- What to work on -
Please return the lines, both ends included, that run from the one containing "Enums with name" to the last line of the data below, exactly and alone.

Records START

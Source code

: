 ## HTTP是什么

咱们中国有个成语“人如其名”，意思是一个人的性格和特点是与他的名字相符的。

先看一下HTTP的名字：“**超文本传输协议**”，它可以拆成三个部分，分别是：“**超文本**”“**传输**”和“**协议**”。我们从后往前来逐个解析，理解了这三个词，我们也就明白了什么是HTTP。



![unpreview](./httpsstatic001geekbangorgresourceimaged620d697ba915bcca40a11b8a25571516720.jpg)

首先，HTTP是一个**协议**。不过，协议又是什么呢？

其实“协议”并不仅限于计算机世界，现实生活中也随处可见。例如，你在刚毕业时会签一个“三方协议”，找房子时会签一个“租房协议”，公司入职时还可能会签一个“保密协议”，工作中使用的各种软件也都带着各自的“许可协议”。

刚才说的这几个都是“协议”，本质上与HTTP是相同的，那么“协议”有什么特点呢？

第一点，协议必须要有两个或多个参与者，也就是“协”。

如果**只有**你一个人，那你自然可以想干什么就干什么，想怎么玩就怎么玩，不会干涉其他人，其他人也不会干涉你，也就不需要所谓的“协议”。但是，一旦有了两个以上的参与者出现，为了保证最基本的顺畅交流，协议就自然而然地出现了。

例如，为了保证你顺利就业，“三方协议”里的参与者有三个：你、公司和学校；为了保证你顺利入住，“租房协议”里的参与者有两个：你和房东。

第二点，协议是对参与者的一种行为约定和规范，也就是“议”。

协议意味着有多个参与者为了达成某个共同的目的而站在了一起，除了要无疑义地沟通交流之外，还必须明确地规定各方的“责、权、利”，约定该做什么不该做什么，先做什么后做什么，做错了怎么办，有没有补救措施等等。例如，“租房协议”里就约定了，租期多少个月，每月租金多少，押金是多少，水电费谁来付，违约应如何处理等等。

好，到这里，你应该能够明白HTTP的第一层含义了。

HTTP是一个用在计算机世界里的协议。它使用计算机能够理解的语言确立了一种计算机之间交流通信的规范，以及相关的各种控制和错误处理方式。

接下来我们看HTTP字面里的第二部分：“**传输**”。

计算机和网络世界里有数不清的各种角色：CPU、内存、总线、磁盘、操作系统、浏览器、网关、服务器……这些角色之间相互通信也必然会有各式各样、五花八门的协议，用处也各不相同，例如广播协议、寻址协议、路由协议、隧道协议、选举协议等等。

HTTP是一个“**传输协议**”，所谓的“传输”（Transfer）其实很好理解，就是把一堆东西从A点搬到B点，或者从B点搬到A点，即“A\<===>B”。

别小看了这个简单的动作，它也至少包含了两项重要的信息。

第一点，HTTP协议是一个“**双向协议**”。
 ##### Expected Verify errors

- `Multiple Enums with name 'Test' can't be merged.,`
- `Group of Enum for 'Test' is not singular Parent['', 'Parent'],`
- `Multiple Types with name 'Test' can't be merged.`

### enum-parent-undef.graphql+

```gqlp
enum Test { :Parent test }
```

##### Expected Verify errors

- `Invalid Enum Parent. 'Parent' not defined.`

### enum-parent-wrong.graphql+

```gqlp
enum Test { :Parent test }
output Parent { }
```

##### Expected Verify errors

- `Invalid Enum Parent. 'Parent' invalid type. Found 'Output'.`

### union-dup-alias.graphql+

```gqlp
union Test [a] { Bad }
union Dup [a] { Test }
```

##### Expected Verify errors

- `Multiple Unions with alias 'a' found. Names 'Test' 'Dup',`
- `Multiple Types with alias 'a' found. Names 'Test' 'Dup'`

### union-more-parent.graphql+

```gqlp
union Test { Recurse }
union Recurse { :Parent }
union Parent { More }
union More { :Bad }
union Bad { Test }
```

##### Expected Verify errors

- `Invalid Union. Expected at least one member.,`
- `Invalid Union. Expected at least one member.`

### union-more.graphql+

Records END

- Answer area -
- `Multiple Enums with name 'Test' can't be merged.,`
- `Group of Enum for 'Test' is not singular Parent['', 'Parent'],`
- `Multiple Types with name 'Test' can't be merged.`

### enum-parent-undef.graphql+

```gqlp
enum Test { :Parent test }
```

##### Expected Verify errors

- `Invalid Enum Parent. 'Parent' not defined.`

### enum-parent-wrong.graphql+

```gqlp
enum Test { :Parent test }
output Parent { }
```

##### Expected Verify errors

- `Invalid Enum Parent. 'Parent' invalid type. Found 'Output'.`

### union-dup-alias.graphql+

```gqlp
union Test [a] { Bad }
union Dup [a] { Test }
```

##### Expected Verify errors

- `Multiple Unions with alias 'a' found. Names 'Test' 'Dup',`
- `Multiple Types with alias 'a' found. Names 'Test' 'Dup'`

### union-more-parent.graphql+

```gqlp
union Test { Recurse }
union Recurse { :Parent }
union Parent { More }
union More { :Bad }
union Bad { Test }
```

##### Expected Verify errors

- `Invalid Union. Expected at least one member.,`
- `Invalid Union. Expected at least one member.`

### union-more.graphql+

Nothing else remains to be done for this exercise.